Don't Count on the ECB to Stimulate the European Economies

The fanfare announcement of the measures taken by the European Central Bank and the PR machine that led the media to blindly endorse the idea that they would bail out Europe, stimulate growth and increase jobs would be fun if they did not demonstrate the pathetically inadequate leadership of Europe.

Buying public and private bonds does not stimulate the economy.
There is a long way between a quantitative easing and economic growth. It is not automatic. It is even more uncertain when interest rates are as lo as they are in Europe.
Where will the bonds come from? most likely from insurance companies and banks who are already washed with liquidity and do not know what to do with their deposits.
Interest rates are getting negative.

The Bloomberg generic 10-year government bonds shows a decrease in one year from 1.74% to 0.32%. Germany 5 year bonds now have a negative interest rate.
The interest rate impact of the new measures will be to deprive investors and particularly pensioners of a "real" revenue on their deposits and bonds, making their situation even more reasonable.

It will have no impact on corporate bonds.

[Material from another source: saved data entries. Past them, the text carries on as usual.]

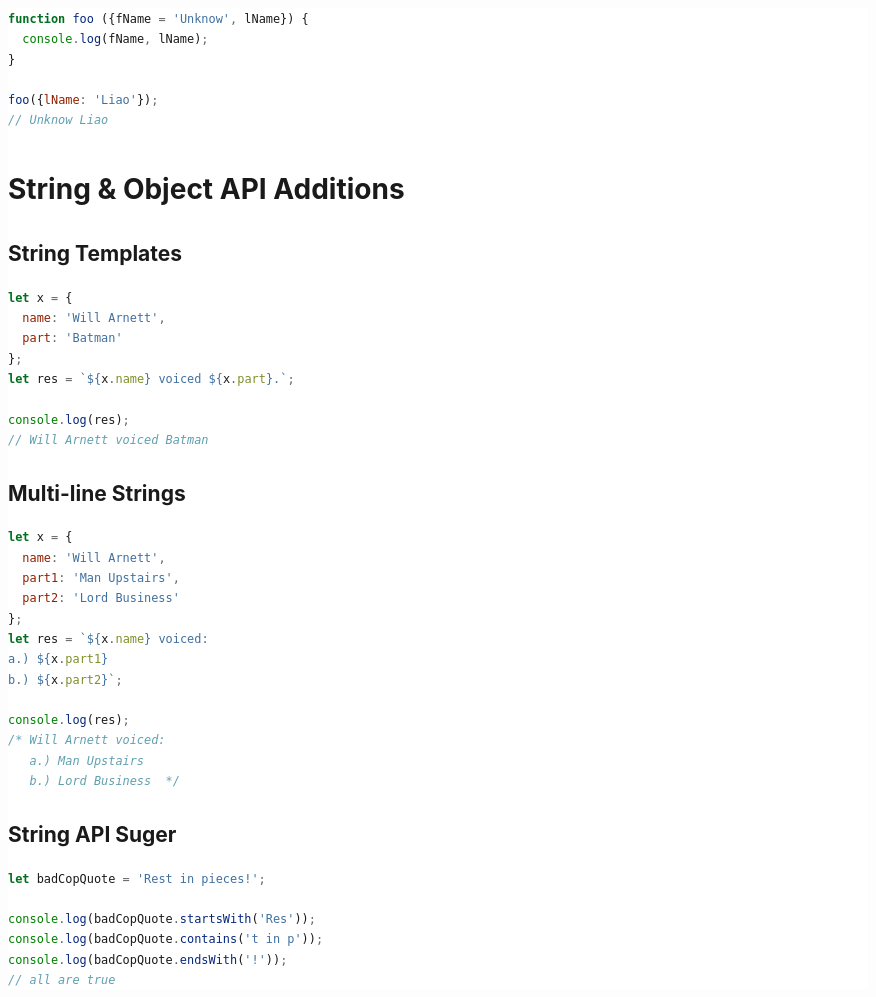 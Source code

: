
 ```javascript
function foo ({fName = 'Unknow', lName}) {
  console.log(fName, lName);
}

foo({lName: 'Liao'});
// Unknow Liao
```

# String & Object API Additions

## String Templates

```javascript
let x = {
  name: 'Will Arnett',
  part: 'Batman'
};
let res = `${x.name} voiced ${x.part}.`;

console.log(res);
// Will Arnett voiced Batman
```

## Multi-line Strings

```javascript
let x = {
  name: 'Will Arnett',
  part1: 'Man Upstairs',
  part2: 'Lord Business'
};
let res = `${x.name} voiced: 
a.) ${x.part1}
b.) ${x.part2}`;

console.log(res);
/* Will Arnett voiced:
   a.) Man Upstairs
   b.) Lord Business  */
```

## String API Suger

```javascript
let badCopQuote = 'Rest in pieces!';

console.log(badCopQuote.startsWith('Res'));
console.log(badCopQuote.contains('t in p'));
console.log(badCopQuote.endsWith('!'));
// all are true
```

BMW, the German car maker recently issues bonds at 0.365% and 1.0%. Spain is now issuing 25 billion euros at 1.60% against 4% a year ago.

European banks don't want to lend.
The big argument is that the banks will be stimulated to lend and it will be good for the economy. Unfortunately this "historic" decision has already been done by injecting immediately $ 1.5 trillion into the banking sector. While the government bond holdings remained stable, the loans decreased by $ 3 trillion (approximately 15%0 during the period.

Weak European countries are not committed to reform
The story is that this is done to buy time for weak countries to undertake the necessary social and tax reforms they needed to improve their situation. No commitment has even been whispered by Italy and France the top European indebted countries with 100% and 130% of GDP. They both exceed $ 2 trillion of debt. Their populations are more interested in demonstrations and strikes than in rebuilding their economies and accepting the inevitable: their social system is unsustainable.

I cry for you Europa
For all the media frenzy, the complacency of economists, the trumpets announcing a new era, Europe does not want to understand the basic situation it is in. Finance cannot bail Europe out. Only a profound transformation of a regime it cannot sustain will rescue it. Will we need Italy to collapse or another major banking crisis to wake Brussels up?